Task prompt: Verbatim copy, images excluded: write out each record shown below.

Saved data entries:
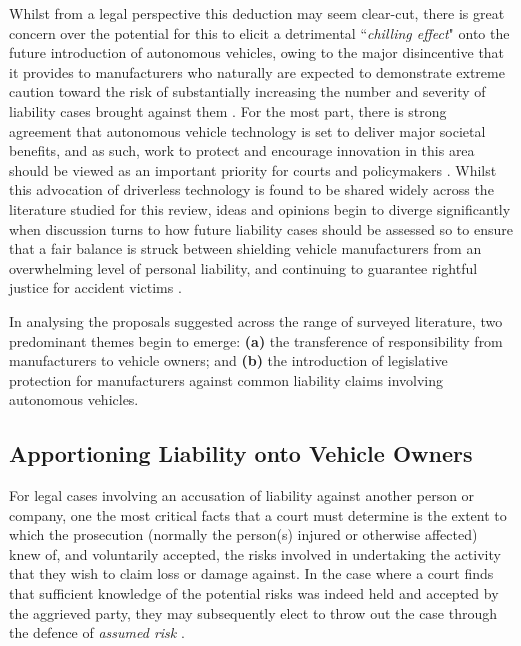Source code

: \documentclass[conference]{IEEEtran}
\begin{document}
Whilst from a legal perspective this deduction may seem clear-cut, there is great concern over the potential for this to elicit a detrimental ``\textit{chilling effect}" \cite{schellekens} onto the future introduction of autonomous vehicles, owing to the major disincentive that it provides to manufacturers who  naturally are expected to demonstrate extreme caution toward the risk of substantially increasing the number and severity of liability cases brought against them \cite{marchant}. For the most part, there is strong agreement that autonomous vehicle technology is set to deliver major societal benefits, and as such,  work to protect and encourage innovation in this area should be viewed as an important priority for courts and policymakers \cite{marchant}. Whilst this advocation of driverless technology is found to be shared widely across the  literature studied for this review, ideas and opinions begin to diverge significantly when discussion turns to how future liability cases should be assessed so to ensure that a fair balance is struck between shielding vehicle manufacturers from an overwhelming level of personal liability, and continuing to guarantee rightful justice for accident victims \cite{schellekens}.

In analysing the proposals suggested across the range of surveyed literature, two predominant themes begin to emerge: \textbf{(a)} the transference of responsibility from manufacturers to vehicle owners; and \textbf{(b)} the introduction of legislative protection for manufacturers against common liability claims involving autonomous vehicles.

\subsection{Apportioning Liability onto Vehicle Owners}

For legal cases involving an accusation of liability against another person or company, one the most critical facts that a court must determine is the extent to which the prosecution (normally the person(s) injured or otherwise affected) knew of, and voluntarily accepted, the risks involved in undertaking the activity that they wish to claim loss or damage against. In the case where a court finds that sufficient knowledge of the potential risks was indeed held and accepted by the aggrieved party, they may subsequently elect to throw out the case through the defence of \textit{assumed risk} \cite{marchant}.
\end{document}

Answer to the exercise:
Source code

: \documentclass[conference]{IEEEtran}
\begin{document}
Whilst from a legal perspective this deduction may seem clear-cut, there is great concern over the potential for this to elicit a detrimental ``\textit{chilling effect}" \cite{schellekens} onto the future introduction of autonomous vehicles, owing to the major disincentive that it provides to manufacturers who  naturally are expected to demonstrate extreme caution toward the risk of substantially increasing the number and severity of liability cases brought against them \cite{marchant}. For the most part, there is strong agreement that autonomous vehicle technology is set to deliver major societal benefits, and as such,  work to protect and encourage innovation in this area should be viewed as an important priority for courts and policymakers \cite{marchant}. Whilst this advocation of driverless technology is found to be shared widely across the  literature studied for this review, ideas and opinions begin to diverge significantly when discussion turns to how future liability cases should be assessed so to ensure that a fair balance is struck between shielding vehicle manufacturers from an overwhelming level of personal liability, and continuing to guarantee rightful justice for accident victims \cite{schellekens}.

In analysing the proposals suggested across the range of surveyed literature, two predominant themes begin to emerge: \textbf{(a)} the transference of responsibility from manufacturers to vehicle owners; and \textbf{(b)} the introduction of legislative protection for manufacturers against common liability claims involving autonomous vehicles.

\subsection{Apportioning Liability onto Vehicle Owners}

For legal cases involving an accusation of liability against another person or company, one the most critical facts that a court must determine is the extent to which the prosecution (normally the person(s) injured or otherwise affected) knew of, and voluntarily accepted, the risks involved in undertaking the activity that they wish to claim loss or damage against. In the case where a court finds that sufficient knowledge of the potential risks was indeed held and accepted by the aggrieved party, they may subsequently elect to throw out the case through the defence of \textit{assumed risk} \cite{marchant}.
\end{document}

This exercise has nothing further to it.